Hans-Dieter Schwind, Kriminologie, 13. Auflage, Hüthig 2003
Als das absolute Standardwerk im Bereich der Kriminologie soll hier als
erstes das inzwischen in 13. Auflage erschienene Werk von Schwind vorgestellt
werden. Der seit 2001 emeritierte Professor hält seit nunmehr 27
Jahren den Ruf einen Klassiker verfasst zu haben. Das knapp 700 Seiten
umfassende Werk erhebt den Anspruch in den Bereichen der Didaktik, Anschaulichkeit,
Praxisorientierung und Verständlichkeit im Vergleich zum restlichen
Markt Verbesserungen aufzuweisen, was auch nicht nur durch die Leserakzeptanz
bestätigt werden kann.
Die saubere und klare Gliederung der einzelnen Kapitel wird durch ein
die aktuelle Literatur berücksichtigendes Literaturverzeichnis zu
Beginn jedes Kapitels ergänzt. Das Layout, mit Fettdruck der Schlagwörter,
Grafiken und Übersichten ist optimal zum schnellen Textverständnis
und für passende Zitierungen. Zum Beweis der Aktualität der
Wissenschaft sind seit jeher Zeitungsausschnitte abgedruckt und auf aktuelle
politische Geschehnisse (z.B. 11.9.2001) wird rekurriert.

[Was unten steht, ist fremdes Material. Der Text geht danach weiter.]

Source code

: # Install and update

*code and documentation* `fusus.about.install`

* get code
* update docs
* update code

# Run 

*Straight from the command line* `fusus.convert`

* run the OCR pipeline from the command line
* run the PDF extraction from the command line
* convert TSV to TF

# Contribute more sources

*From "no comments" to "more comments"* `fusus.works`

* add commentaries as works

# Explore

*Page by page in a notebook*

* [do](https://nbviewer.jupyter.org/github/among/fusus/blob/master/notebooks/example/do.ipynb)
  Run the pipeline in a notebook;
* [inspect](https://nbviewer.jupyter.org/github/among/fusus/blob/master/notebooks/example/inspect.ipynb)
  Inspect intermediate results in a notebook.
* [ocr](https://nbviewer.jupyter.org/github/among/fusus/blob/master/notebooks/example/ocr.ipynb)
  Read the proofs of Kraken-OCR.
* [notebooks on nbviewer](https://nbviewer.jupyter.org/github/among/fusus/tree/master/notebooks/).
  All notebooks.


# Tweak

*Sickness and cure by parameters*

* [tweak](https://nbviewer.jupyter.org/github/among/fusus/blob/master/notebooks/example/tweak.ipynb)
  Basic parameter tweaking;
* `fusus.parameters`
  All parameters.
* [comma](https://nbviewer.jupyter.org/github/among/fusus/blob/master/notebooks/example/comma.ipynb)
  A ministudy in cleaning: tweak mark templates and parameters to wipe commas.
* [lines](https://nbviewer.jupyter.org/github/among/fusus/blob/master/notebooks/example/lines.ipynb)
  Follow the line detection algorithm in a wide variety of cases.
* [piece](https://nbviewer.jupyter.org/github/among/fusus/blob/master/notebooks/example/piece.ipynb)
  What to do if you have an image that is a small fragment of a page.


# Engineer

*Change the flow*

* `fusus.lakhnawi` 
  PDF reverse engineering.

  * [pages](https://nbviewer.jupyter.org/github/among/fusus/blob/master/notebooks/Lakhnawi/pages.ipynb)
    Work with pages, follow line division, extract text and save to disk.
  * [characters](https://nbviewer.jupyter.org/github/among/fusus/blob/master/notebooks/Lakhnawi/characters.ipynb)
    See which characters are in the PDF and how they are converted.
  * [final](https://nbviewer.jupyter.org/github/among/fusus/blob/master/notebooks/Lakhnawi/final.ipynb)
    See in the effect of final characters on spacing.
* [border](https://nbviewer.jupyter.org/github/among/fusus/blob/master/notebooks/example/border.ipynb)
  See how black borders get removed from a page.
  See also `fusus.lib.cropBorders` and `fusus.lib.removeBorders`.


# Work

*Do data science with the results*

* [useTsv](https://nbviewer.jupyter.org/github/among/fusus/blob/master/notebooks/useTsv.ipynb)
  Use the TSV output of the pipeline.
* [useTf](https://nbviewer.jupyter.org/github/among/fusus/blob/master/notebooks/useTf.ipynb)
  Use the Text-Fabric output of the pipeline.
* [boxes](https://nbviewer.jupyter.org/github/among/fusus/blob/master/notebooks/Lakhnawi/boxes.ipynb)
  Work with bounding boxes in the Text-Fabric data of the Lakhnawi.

Das vorliegende Werk ist eine unzweifelhafte Kaufempfehlung für alle,
die sich mit Kriminologie zum ersten, aber auch zum wiederholten Male
beschäftigen wollen. Die 13. Auflage bietet außerdem auch für
diejenigen, die schon eine ältere Ausgabe besitzen einige Neuerungen,
die einen Neukauf rechtfertigen: Auf dem Stand vom 1.1.2003 sind sämtliche
Forschungs- und Gesetzesänderungen berücksichtigt, einige Kapitel
erweitert, wie das Terrorismus- und das Europakapitel, das auch den EU-Osterweiterungsbeschluss
mit einbezieht.
Aktueller ist es kaum machbar, abgesehen davon, dass der Autor sich immer
noch weigert, die Rechtschreibreform umzusetzen.

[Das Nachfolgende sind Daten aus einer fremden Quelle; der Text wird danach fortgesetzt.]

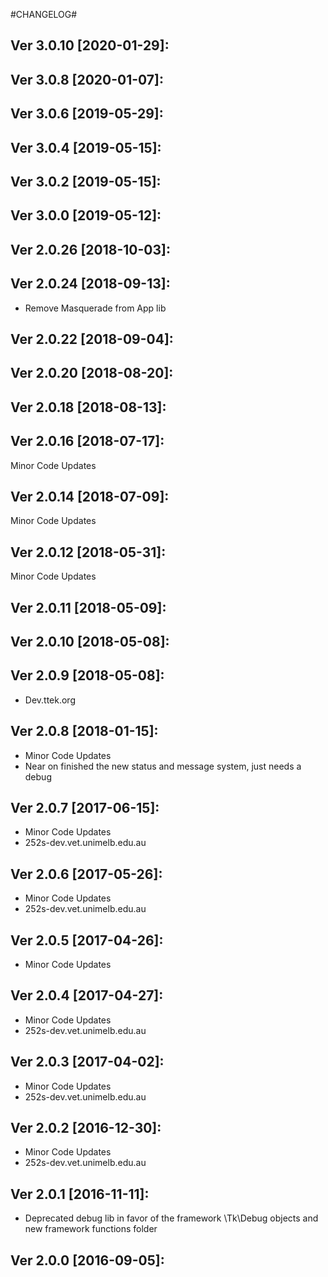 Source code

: #CHANGELOG#

Ver 3.0.10 [2020-01-29]:
-------------------------------


Ver 3.0.8 [2020-01-07]:
-------------------------------


Ver 3.0.6 [2019-05-29]:
-------------------------------


Ver 3.0.4 [2019-05-15]:
-------------------------------


Ver 3.0.2 [2019-05-15]:
-------------------------------


Ver 3.0.0 [2019-05-12]:
-------------------------------


Ver 2.0.26 [2018-10-03]:
-------------------------------


Ver 2.0.24 [2018-09-13]:
-------------------------------
  - Remove Masquerade from App lib


Ver 2.0.22 [2018-09-04]:
-------------------------------


Ver 2.0.20 [2018-08-20]:
-------------------------------


Ver 2.0.18 [2018-08-13]:
-------------------------------


Ver 2.0.16 [2018-07-17]:
-------------------------------
Minor Code Updates


Ver 2.0.14 [2018-07-09]:
-------------------------------
Minor Code Updates


Ver 2.0.12 [2018-05-31]:
-------------------------------
Minor Code Updates


Ver 2.0.11 [2018-05-09]:
-------------------------------


Ver 2.0.10 [2018-05-08]:
-------------------------------


Ver 2.0.9 [2018-05-08]:
-------------------------------
 - Dev.ttek.org


Ver 2.0.8 [2018-01-15]:
-------------------------------
 - Minor Code Updates
 - Near on finished the new status and message system, just needs a debug


Ver 2.0.7 [2017-06-15]:
-------------------------------
 - Minor Code Updates
 - 252s-dev.vet.unimelb.edu.au


Ver 2.0.6 [2017-05-26]:
-------------------------------
 - Minor Code Updates
 - 252s-dev.vet.unimelb.edu.au


Ver 2.0.5 [2017-04-26]:
-------------------------------
 - Minor Code Updates


Ver 2.0.4 [2017-04-27]:
-------------------------------
 - Minor Code Updates
 - 252s-dev.vet.unimelb.edu.au


Ver 2.0.3 [2017-04-02]:
-------------------------------
 - Minor Code Updates
 - 252s-dev.vet.unimelb.edu.au


Ver 2.0.2 [2016-12-30]:
-------------------------------
 - Minor Code Updates
 - 252s-dev.vet.unimelb.edu.au


Ver 2.0.1 [2016-11-11]:
-------------------------------
 - Deprecated debug lib in favor of the framework \Tk\Debug objects and new framework functions folder


Ver 2.0.0 [2016-09-05]:
-------------------------------


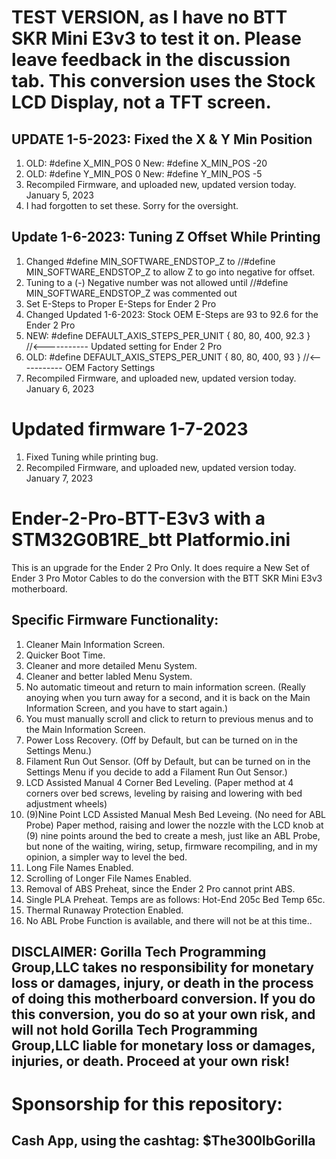 # TEST VERSION, as I have no BTT SKR Mini E3v3 to test it on. Please leave feedback in the discussion tab. This conversion uses the Stock LCD Display, not a TFT screen.
## UPDATE 1-5-2023: Fixed the X & Y Min Position
1. OLD: #define X_MIN_POS 0  New: #define X_MIN_POS -20
2. OLD: #define Y_MIN_POS 0  New: #define Y_MIN_POS -5
3. Recompiled Firmware, and uploaded new, updated version today. January 5, 2023
4. I had forgotten to set these. Sorry for the oversight.
## Update 1-6-2023: Tuning Z Offset While Printing
1. Changed #define MIN_SOFTWARE_ENDSTOP_Z to //#define MIN_SOFTWARE_ENDSTOP_Z to allow Z to go into negative for offset.
2. Tuning to a (-) Negative number was not allowed until //#define MIN_SOFTWARE_ENDSTOP_Z was commented out
3. Set E-Steps to Proper E-Steps for Ender 2 Pro
4. Changed Updated 1-6-2023: Stock OEM E-Steps are 93 to 92.6 for the Ender 2 Pro
5. NEW: #define DEFAULT_AXIS_STEPS_PER_UNIT   { 80, 80, 400, 92.3 } //<----------- Updated setting for Ender 2 Pro
6. OLD: #define DEFAULT_AXIS_STEPS_PER_UNIT   { 80, 80, 400, 93 } //<----------- OEM Factory Settings
7. Recompiled Firmware, and uploaded new, updated version today. January 6, 2023
# Updated firmware 1-7-2023
1. Fixed Tuning while printing bug.
2. Recompiled Firmware, and uploaded new, updated version today. January 7, 2023
# Ender-2-Pro-BTT-E3v3 with a STM32G0B1RE_btt Platformio.ini
This is an upgrade for the Ender 2 Pro Only. It does require a New Set of Ender 3 Pro Motor Cables to do the conversion with the BTT SKR Mini E3v3 motherboard.
## Specific Firmware Functionality:
 1. Cleaner Main Information Screen.
 2. Quicker Boot Time.
 3. Cleaner and more detailed Menu System.
 4. Cleaner and better labled Menu System.
 5. No automatic timeout and return to main information screen. (Really anoying when you turn away for a second, and it is back on the Main Information Screen, and you have to start again.)
 6. You must manually scroll and click to return to previous menus and to the Main Information Screen.
 7. Power Loss Recovery. (Off by Default, but can be turned on in the Settings Menu.)
 8. Filament Run Out Sensor. (Off by Default, but can be turned on in the Settings Menu if you decide to add a Filament Run Out Sensor.)
 9. LCD Assisted Manual 4 Corner Bed Leveling. (Paper method at 4 corners over bed screws, leveling by raising and lowering with bed adjustment wheels)
 10. (9)Nine Point LCD Assisted Manual Mesh Bed Leveing. (No need for ABL Probe) Paper method, raising and lower the nozzle with the LCD knob at (9) nine points around the bed to create a mesh, just like an ABL Probe, but none of the waiting, wiring, setup, firmware recompiling, and in my opinion, a simpler way to level the bed.
 11. Long File Names Enabled.
 12. Scrolling of Longer File Names Enabled.
 13. Removal of ABS Preheat, since the Ender 2 Pro cannot print ABS.
 14. Single PLA Preheat. Temps are as follows: Hot-End 205c Bed Temp 65c.
 15. Thermal Runaway Protection Enabled.
 16. No ABL Probe Function is available, and there will not be at this time..
## DISCLAIMER: Gorilla Tech Programming Group,LLC takes no responsibility for monetary loss or damages, injury, or death in the process of doing this motherboard conversion. If you do this conversion, you do so at your own risk, and will not hold Gorilla Tech Programming Group,LLC liable for monetary loss or damages, injuries, or death. Proceed at your own risk!
# Sponsorship for this repository: 
##  Cash App, using the cashtag: $The300lbGorilla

Josef Kürzinger, Kriminologie, 2. Auflage, Boorberg 1996
Die Einführung in die Kriminologie von Professor Kürzinger,
mittlerweile emeritierter Professor der Universität Freiburg und
des Max-Planck-Instituts Freiburg, setzt beim Leser keinerlei Fachwissen
voraus. Es werden im Rahmen der sinnvollen Gliederung nach Grundlegung,
Methode, Ätiologie, Phänomenologie und Prävention, in aufmerksam
kritischer Weise alle grundlegenden Probleme der Sozialwissenschaft Kriminologie
aufgezeigt. Die zahlreichen Begriffsdefinitionen und der Fettdruck der
Stichworte helfen dem Einsteiger beim systematischen Durcharbeiten des
Buches. Von Nachteil geriert sich dabei der Fakt, dass das 1996 erschienene
Werk noch mit Statistiken und Beispielen von vor 10 Jahren und mehr arbeitet.

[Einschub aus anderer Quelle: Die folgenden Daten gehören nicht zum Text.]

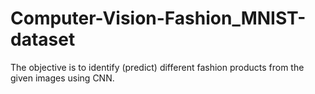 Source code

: # Computer-Vision-Fashion_MNIST-dataset
The objective is to identify (predict) different fashion products from the given images using CNN.
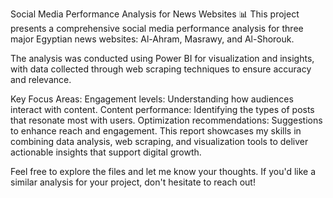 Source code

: Social Media Performance Analysis for News Websites 📊
This project presents a comprehensive social media performance analysis for three major Egyptian news websites: Al-Ahram, Masrawy, and Al-Shorouk.

The analysis was conducted using Power BI for visualization and insights, with data collected through web scraping techniques to ensure accuracy and relevance.

Key Focus Areas:
Engagement levels: Understanding how audiences interact with content.
Content performance: Identifying the types of posts that resonate most with users.
Optimization recommendations: Suggestions to enhance reach and engagement.
This report showcases my skills in combining data analysis, web scraping, and visualization tools to deliver actionable insights that support digital growth.

Feel free to explore the files and let me know your thoughts. If you'd like a similar analysis for your project, don't hesitate to reach out!

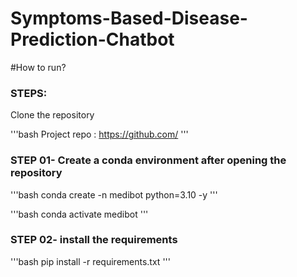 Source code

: # Symptoms-Based-Disease-Prediction-Chatbot

#How to run?

### STEPS:

Clone the repository

'''bash
Project repo : https://github.com/
'''

### STEP 01- Create a conda environment after opening the repository

'''bash
conda create -n medibot python=3.10 -y
'''

'''bash
conda activate medibot
'''

### STEP 02- install the requirements

'''bash
pip install -r requirements.txt
'''

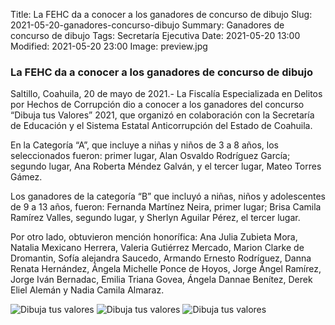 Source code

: Title: La FEHC da a conocer a los ganadores de concurso de dibujo
Slug: 2021-05-20-ganadores-concurso-dibujo
Summary: Ganadores de concurso de dibujo
Tags: Secretaría Ejecutiva
Date: 2021-05-20 13:00
Modified: 2021-05-20 23:00
Image: preview.jpg


### La FEHC da a conocer a los ganadores de concurso de dibujo

Saltillo, Coahuila, 20 de mayo de 2021.- La Fiscalía Especializada en Delitos por Hechos de Corrupción dio a conocer a los ganadores del concurso “Dibuja tus Valores” 2021, que organizó en colaboración con la Secretaría de Educación y el Sistema Estatal Anticorrupción del Estado de Coahuila.

En la Categoría “A”, que incluye a niñas y niños de 3 a 8 años, los seleccionados fueron: primer lugar, Alan Osvaldo Rodríguez García; segundo lugar, Ana Roberta Méndez Galván, y el tercer lugar, Mateo Torres Gámez.

Los ganadores de la categoría “B” que incluyó a niñas, niños y adolescentes de 9 a 13 años, fueron: Fernanda Martínez Neira, primer lugar; Brisa Camila Ramírez Valles, segundo lugar, y Sherlyn Aguilar Pérez, el tercer lugar.

Por otro lado, obtuvieron mención honorífica: Ana Julia Zubieta Mora, Natalia Mexicano Herrera, Valeria Gutiérrez Mercado, Marion Clarke de Dromantin, Sofía alejandra Saucedo, Armando Ernesto Rodríguez, Danna Renata Hernández, Ángela Michelle Ponce de Hoyos, Jorge Ángel Ramírez, Jorge Iván Bernadac, Emilia Triana Govea, Ángela Dannae Benítez, Derek Eliel Alemán y Nadia Camila Almaraz.

<img class="img-fluid" src="Ganadores.jpg" alt="Dibuja tus valores">
<img class="img-fluid" src="Menciones-Cat-A.jpg" alt="Dibuja tus valores">
<img class="img-fluid" src="Menciones-Cat-B.jpg" alt="Dibuja tus valores">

Auch fehlt der heute so wichtige Bezug zur zunehmenden Europäisierung
der Kriminalität. Da sich aber die Grundlagen und die mit der Erfahrung
des Praktikers sehr detailreich dargestellten Methoden der Wissenschaft
über die Jahre nicht verändert haben, kann auch für dieses
Buch noch eine klare Kaufempfehlung ausgesprochen werden, auch wenn man
auf eine Neuauflage hoffen darf.
Bernd-Dieter Meier, Kriminologie, Beck 2003
Der Autor des vorliegenden Werkes stellt an den studentischen Leser erhebliche
Ansprüche indem er sein "Lehrbuch" als "Lernbuch"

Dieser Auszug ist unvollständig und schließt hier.